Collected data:
──────────────────────────────

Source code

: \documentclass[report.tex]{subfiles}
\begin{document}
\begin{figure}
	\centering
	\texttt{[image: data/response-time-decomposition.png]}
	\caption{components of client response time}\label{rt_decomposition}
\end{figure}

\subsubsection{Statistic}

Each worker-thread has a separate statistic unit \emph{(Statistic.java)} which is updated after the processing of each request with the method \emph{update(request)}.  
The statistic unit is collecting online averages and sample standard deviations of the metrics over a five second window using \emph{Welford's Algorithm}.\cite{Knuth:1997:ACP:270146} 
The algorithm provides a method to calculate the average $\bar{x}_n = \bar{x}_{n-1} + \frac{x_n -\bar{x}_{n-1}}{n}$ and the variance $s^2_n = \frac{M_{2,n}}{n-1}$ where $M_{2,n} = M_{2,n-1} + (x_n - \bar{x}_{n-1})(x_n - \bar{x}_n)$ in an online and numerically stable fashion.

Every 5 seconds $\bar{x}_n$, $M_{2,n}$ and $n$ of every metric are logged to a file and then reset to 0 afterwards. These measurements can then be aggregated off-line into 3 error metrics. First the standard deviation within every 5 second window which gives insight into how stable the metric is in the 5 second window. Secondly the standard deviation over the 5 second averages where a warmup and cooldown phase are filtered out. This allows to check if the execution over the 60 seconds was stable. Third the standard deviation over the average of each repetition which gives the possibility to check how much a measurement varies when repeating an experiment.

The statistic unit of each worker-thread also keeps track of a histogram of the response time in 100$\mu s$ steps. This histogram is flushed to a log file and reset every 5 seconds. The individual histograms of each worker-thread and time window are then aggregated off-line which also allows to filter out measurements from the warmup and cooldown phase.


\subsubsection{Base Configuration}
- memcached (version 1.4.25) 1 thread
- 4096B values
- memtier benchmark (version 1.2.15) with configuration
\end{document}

──────────────────────────────

● EXERCISE OBJECTIVE
Which lines should be output? Exactly those from the first line of the data through the line containing "The algorithm provides", inclusive.

● RESPONSE TO THIS TASK
Source code

: \documentclass[report.tex]{subfiles}
\begin{document}
\begin{figure}
	\centering
	\texttt{[image: data/response-time-decomposition.png]}
	\caption{components of client response time}\label{rt_decomposition}
\end{figure}

\subsubsection{Statistic}

Each worker-thread has a separate statistic unit \emph{(Statistic.java)} which is updated after the processing of each request with the method \emph{update(request)}.  
The statistic unit is collecting online averages and sample standard deviations of the metrics over a five second window using \emph{Welford's Algorithm}.\cite{Knuth:1997:ACP:270146} 
The algorithm provides a method to calculate the average $\bar{x}_n = \bar{x}_{n-1} + \frac{x_n -\bar{x}_{n-1}}{n}$ and the variance $s^2_n = \frac{M_{2,n}}{n-1}$ where $M_{2,n} = M_{2,n-1} + (x_n - \bar{x}_{n-1})(x_n - \bar{x}_n)$ in an online and numerically stable fashion.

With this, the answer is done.